Для оптимизации и эталонного анализа процедуры щелочного лизиса в качестве модели был выбран диплоидный грибок, тогда как данные дрожжевые клетки хорошо известны за их прочные клеточные стенки, которые плохо поддаются лизису. На рисунке 10 сравнивается процедура щелочного лизиса (с помощью 50 ммоль NaOH, 0,25% одноразовой дозы в сочетании с термической обработкой) с другими методами лизиса, а именно лечение высокоинтенсивным ультразвуком (HiFU-терапия) и коммерческим набором (BD GeneOhm lysis kit (набор для лизиса БД ГенОм)). Для щелочного лизиса и лизиса с использованием коммерческого набора образцы концентрировались от 1 мл до 160 и 100 мкл, соответственно, с помощью центрифугирования.
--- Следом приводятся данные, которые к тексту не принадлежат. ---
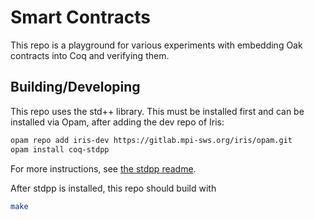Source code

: # Smart Contracts
This repo is a playground for various experiments with embedding Oak contracts
into Coq and verifying them.

## Building/Developing
This repo uses the std++ library. This must be installed first and can be
installed via Opam, after adding the dev repo of Iris:
```bash
opam repo add iris-dev https://gitlab.mpi-sws.org/iris/opam.git
opam install coq-stdpp
```
For more instructions, see [the stdpp readme](https://gitlab.mpi-sws.org/iris/stdpp).

After stdpp is installed, this repo should build with
```bash
make
```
Для HiFU-терапии использовалось 2 мл клеточного раствора без предварительной концентрации. После лизиса нелизированные клетки и инородные вещества были удалены из образца с помощью центрифугирования. В качестве исходного материала для ПЦР использовался 1 мкл сырого лизата.
Сочетание NaOH и одноразовой дозы является более эффективным для лизиса, чем каждое из отдельных соединений. Повышение концентрации ни одного из компонентов более не увеличивает эффективность лизиса. Щелочной лизис без этапа тепловой инкубации является значительно менее эффективным. Эффективность лизиса может быть увеличена инкубацией на протяжении 2 минут при температуре 95°С, однако, для интеграции образца в кассету, более длительная инкубация при температуре 70°С является предпочтительной.
Для щелочного лизиса клетки были повторно растворены в 100 мкл лизисного раствора, содержащего 50 ммоль NaOH и 0,25% одноразовой дозы. Впоследствии образцы подверглись инкубации на протяжении 10 минут при температуре 70°С, затем были быстро охлаждены до комнатной температуры и нейтрализованы добавлением 30 мкл 500 ммоль Трис-НСl со значением рН 7,0 (производя конечную концентрацию 150 ммоль Трис, т.е. три концентрации NaOH).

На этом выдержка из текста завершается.